StepCrate / fileWhat it adds
1dreamdb-protocol/src/scalar_index.rsScalarIndexObject + CBOR + tests, parallel to SpatialIndexObject
2dreamdb-protocol/src/bitmap_categorical.rsFirst algorithm impl (matches ImageNet-100 label); uses Roaring bitmaps
3dreamdb-protocol/src/track.rsNew InlineObjectIndex::ScalarBucket variant + paged-tree extension
4dreamdb-protocol/src/verbs/query_scalar.rsNew verb
5dreamdb-bench/src/ivf_training.rs (no — rename to index_training.rs)Bitmap build step; bench validation
6dreamdb-dataset/src/filter.rsLift the Phase-1 unsupported-filter gate; plumb Where clauses through
7B-tree algorithmsdreamdb.btree-int64, dreamdb.btree-float64, dreamdb.btree-string (separate PR)
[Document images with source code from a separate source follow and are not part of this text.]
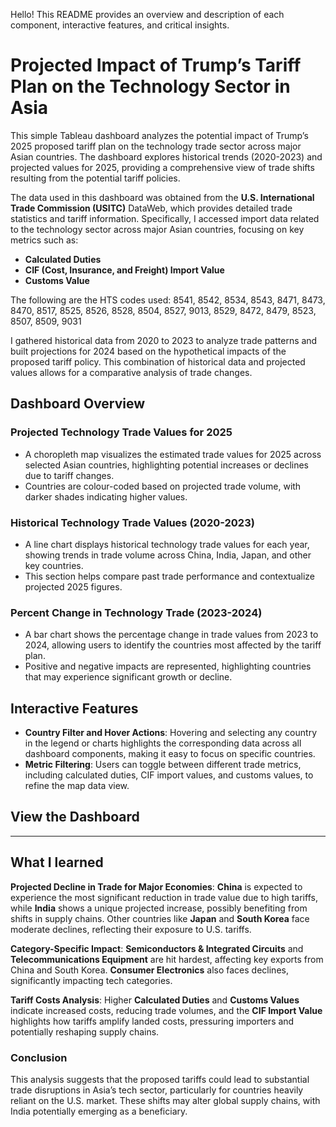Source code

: Hello! This README provides an overview and description of each component, interactive features, and critical insights.

# Projected Impact of Trump’s Tariff Plan on the Technology Sector in Asia

This simple Tableau dashboard analyzes the potential impact of Trump’s 2025 proposed tariff plan on the technology trade sector across major Asian countries. The dashboard explores historical trends (2020-2023) and projected values for 2025, providing a comprehensive view of trade shifts resulting from the potential tariff policies.

The data used in this dashboard was obtained from the **U.S. International Trade Commission (USITC)** DataWeb, which provides detailed trade statistics and tariff information. Specifically, I accessed import data related to the technology sector across major Asian countries, focusing on key metrics such as:

- **Calculated Duties** 
- **CIF (Cost, Insurance, and Freight) Import Value**
- **Customs Value**

The following are the HTS codes used: 8541, 8542, 8534, 8543, 8471, 8473, 8470, 8517, 8525, 8526, 8528, 8504, 8527, 9013, 8529, 8472, 8479, 8523, 8507, 8509, 9031

I gathered historical data from 2020 to 2023 to analyze trade patterns and built projections for 2024 based on the hypothetical impacts of the proposed tariff policy. This combination of historical data and projected values allows for a comparative analysis of trade changes.

## Dashboard Overview

### Projected Technology Trade Values for 2025
   - A choropleth map visualizes the estimated trade values for 2025 across selected Asian countries, highlighting potential increases or declines due to tariff changes.
   - Countries are colour-coded based on projected trade volume, with darker shades indicating higher values.

### Historical Technology Trade Values (2020-2023)
   - A line chart displays historical technology trade values for each year, showing trends in trade volume across China, India, Japan, and other key countries.
   - This section helps compare past trade performance and contextualize projected 2025 figures.

### Percent Change in Technology Trade (2023-2024)
   - A bar chart shows the percentage change in trade values from 2023 to 2024, allowing users to identify the countries most affected by the tariff plan.
   - Positive and negative impacts are represented, highlighting countries that may experience significant growth or decline.

## Interactive Features

- **Country Filter and Hover Actions**: Hovering and selecting any country in the legend or charts highlights the corresponding data across all dashboard components, making it easy to focus on specific countries.
- **Metric Filtering**: Users can toggle between different trade metrics, including calculated duties, CIF import values, and customs values, to refine the map data view.

## View the Dashboard



---

## What I learned

**Projected Decline in Trade for Major Economies**: **China** is expected to experience the most significant reduction in trade value due to high tariffs, while **India** shows a unique projected increase, possibly benefiting from shifts in supply chains. Other countries like **Japan** and **South Korea** face moderate declines, reflecting their exposure to U.S. tariffs.

**Category-Specific Impact**: **Semiconductors & Integrated Circuits** and **Telecommunications Equipment** are hit hardest, affecting key exports from China and South Korea. **Consumer Electronics** also faces declines, significantly impacting tech categories.

**Tariff Costs Analysis**: Higher **Calculated Duties** and **Customs Values** indicate increased costs, reducing trade volumes, and the **CIF Import Value** highlights how tariffs amplify landed costs, pressuring importers and potentially reshaping supply chains.

### Conclusion
This analysis suggests that the proposed tariffs could lead to substantial trade disruptions in Asia’s tech sector, particularly for countries heavily reliant on the U.S. market. These shifts may alter global supply chains, with India potentially emerging as a beneficiary.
Steps 1-6 are the ImageNet-100 happy path (categorical labels). Step 7 generalizes to numeric/lexical.

10. Open questions

  • Sample-id model coupling. This spec assumes sample anchors are byte-comparable u64s — DreamDB's existing time-anchor semantics. If design/0001 ever introduces an explicit sample-id join Track (the deferred Phase 1 question), the bucket-record shape needs a per-record sample-id field. Resolution: defer until the join-Track decision is made; bitmaps internally already abstract over the "sample identifier" concept.
  • Roaring bitmap library choice. Rust ecosystem has roaring (pure Rust, mature) and croaring (C bindings). v0.1 picks roaring; revisit if benchmarks show > 2× perf gap.
  • Bitmap compression on the wire. Roaring serializes itself; we add nothing on top. Decoder reads the serialized bytes via roaring::RoaringBitmap::deserialize_from. ETag stability across writers requires Roaring's serialization to be byte-deterministic — needs verification (Roaring's standard format is deterministic; double-check during impl).
  • Bucket address vs inline bitmap. For very small bitmaps (< 1 KB) inlining into the ScalarBucketEntry saves a fetch. Decision: inline when bitmap.serialized_size() < INLINE_THRESHOLD (default 1024 bytes); the ScalarBucketEntry.bucket_address becomes a magic-zero value when inlined and the bytes live in a sibling inline_bytes field. Codified in §5 with a new variant.

11. Conformance

Adds a new test category to spec/0009 §5:

  • 5.4. Scalar Index — ScalarIndex Object CBOR round-trip per algorithm; bucket-record sort order; bitmap union/intersection determinism; B-tree leaf-page paging at boundary sizes; multi-version latest-wins semantics.

Cross-implementation test vectors (the per-algorithm fixtures) live in dreamdb-conformance/fixtures/scalar/. Producers MUST hash-match every fixture's outputs (Index Object, bucket entries, returned anchors) before the implementation is certified.